In my experience pathological liars actually have a personality disorder. They can be very convincing, especially when you first are meeting them and for a while before you begin to notice that they tend to talk about themselves constantly, their stories become extremely grandiose and the stories begin to conflict with each other other as far as timelines, names an parts of the story change. People around them tend to be very reluctant to confront them because the scene becomes very uncomfortable and the person will keep will sound very convincing when denying it. But when absolutely confronted I have noticed there are two major reactions. One is outraged indignation at being accused a liar and how a person's honestly is the only important thing a person really has, etc. The other reaction I have found is all of a sudden, their face and eyes go blank and they turn on their heels and leave never to return.

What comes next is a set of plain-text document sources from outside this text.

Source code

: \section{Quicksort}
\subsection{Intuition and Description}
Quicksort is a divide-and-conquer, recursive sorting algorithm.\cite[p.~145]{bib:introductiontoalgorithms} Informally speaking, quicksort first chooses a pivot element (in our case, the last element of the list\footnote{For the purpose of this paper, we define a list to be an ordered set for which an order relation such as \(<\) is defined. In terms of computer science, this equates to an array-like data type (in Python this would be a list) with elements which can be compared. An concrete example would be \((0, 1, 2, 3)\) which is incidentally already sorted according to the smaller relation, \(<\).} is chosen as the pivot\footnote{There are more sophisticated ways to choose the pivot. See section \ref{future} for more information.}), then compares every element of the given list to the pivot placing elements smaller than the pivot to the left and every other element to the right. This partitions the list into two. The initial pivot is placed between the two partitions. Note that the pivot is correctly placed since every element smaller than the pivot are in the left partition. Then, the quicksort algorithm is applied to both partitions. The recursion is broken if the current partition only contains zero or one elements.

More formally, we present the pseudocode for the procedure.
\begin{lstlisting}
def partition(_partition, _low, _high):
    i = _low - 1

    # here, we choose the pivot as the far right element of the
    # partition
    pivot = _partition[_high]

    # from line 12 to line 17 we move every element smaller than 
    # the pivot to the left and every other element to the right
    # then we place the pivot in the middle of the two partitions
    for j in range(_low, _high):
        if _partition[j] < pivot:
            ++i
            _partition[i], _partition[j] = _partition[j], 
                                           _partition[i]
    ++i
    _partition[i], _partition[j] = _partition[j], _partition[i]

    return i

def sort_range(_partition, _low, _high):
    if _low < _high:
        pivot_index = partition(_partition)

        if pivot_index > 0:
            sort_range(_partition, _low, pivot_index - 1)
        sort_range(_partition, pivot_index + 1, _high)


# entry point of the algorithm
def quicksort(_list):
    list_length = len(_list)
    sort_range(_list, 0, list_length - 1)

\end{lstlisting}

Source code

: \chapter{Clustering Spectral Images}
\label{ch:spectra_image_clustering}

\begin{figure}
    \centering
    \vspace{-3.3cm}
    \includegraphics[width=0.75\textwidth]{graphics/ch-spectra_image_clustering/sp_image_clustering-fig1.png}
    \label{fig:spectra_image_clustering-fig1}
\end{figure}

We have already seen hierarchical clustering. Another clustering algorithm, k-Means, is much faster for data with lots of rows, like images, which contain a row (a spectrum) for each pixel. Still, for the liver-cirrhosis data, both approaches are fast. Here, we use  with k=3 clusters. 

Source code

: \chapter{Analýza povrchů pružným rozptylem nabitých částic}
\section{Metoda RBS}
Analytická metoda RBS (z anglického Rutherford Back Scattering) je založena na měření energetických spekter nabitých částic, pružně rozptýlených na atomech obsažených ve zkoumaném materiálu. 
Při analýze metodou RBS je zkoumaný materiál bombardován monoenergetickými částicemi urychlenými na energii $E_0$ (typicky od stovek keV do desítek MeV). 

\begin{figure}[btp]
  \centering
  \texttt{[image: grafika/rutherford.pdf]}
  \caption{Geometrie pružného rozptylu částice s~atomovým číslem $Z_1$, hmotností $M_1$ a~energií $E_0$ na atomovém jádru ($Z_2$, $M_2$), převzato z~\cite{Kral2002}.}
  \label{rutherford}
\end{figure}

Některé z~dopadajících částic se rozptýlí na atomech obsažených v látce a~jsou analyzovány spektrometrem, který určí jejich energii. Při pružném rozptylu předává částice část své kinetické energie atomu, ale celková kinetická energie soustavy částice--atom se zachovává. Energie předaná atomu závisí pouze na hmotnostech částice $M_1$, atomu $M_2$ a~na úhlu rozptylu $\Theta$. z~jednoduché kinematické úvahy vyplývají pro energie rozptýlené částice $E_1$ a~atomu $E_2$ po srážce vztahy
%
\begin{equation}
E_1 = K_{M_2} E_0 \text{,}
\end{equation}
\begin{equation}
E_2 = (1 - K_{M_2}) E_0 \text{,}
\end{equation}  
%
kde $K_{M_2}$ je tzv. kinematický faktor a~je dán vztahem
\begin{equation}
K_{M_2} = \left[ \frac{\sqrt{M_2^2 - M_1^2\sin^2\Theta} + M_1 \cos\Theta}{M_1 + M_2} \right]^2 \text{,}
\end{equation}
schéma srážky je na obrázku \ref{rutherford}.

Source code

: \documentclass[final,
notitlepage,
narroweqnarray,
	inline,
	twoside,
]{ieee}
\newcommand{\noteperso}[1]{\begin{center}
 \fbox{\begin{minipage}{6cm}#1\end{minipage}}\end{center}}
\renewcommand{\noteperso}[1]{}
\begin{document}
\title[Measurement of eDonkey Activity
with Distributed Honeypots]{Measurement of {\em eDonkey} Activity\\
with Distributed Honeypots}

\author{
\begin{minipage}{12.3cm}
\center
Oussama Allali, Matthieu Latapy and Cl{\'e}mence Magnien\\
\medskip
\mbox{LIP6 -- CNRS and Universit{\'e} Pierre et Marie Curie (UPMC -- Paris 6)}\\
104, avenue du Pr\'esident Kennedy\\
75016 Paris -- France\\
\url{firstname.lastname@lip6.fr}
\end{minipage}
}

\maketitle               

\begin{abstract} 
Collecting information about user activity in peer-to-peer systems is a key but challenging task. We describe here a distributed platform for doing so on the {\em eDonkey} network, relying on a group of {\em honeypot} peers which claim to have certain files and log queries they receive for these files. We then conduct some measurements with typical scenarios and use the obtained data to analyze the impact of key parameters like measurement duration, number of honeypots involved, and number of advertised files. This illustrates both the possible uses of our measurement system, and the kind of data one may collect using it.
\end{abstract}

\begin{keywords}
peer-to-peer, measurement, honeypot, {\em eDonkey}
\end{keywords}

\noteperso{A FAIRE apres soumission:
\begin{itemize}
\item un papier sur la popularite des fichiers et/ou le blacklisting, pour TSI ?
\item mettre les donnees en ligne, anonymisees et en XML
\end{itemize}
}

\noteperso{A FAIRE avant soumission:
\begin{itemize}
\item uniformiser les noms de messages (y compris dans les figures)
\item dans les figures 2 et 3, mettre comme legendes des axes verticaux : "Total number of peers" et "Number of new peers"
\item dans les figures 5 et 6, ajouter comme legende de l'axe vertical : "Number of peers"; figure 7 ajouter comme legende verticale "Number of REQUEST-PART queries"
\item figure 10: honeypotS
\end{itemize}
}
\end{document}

It is hard for them to stay with the same group of people too long because eventually their shit catches up with them. Also, the reason they can lie so convincingly is that they first tell the lie to themselves and are then able to lie to other people convincingly because they actually believe it themselves. People are thrown off about this because a normal person knows that they have to be lying but is confused because the liar is so utterly convincing in the way they do it.

Complusive liars, on the other hand, know when they are lying but can't or won't try to stop it and very often feel guilt or remorse. I know because I am one of them. I lie about everything, including about being a compulsive liar.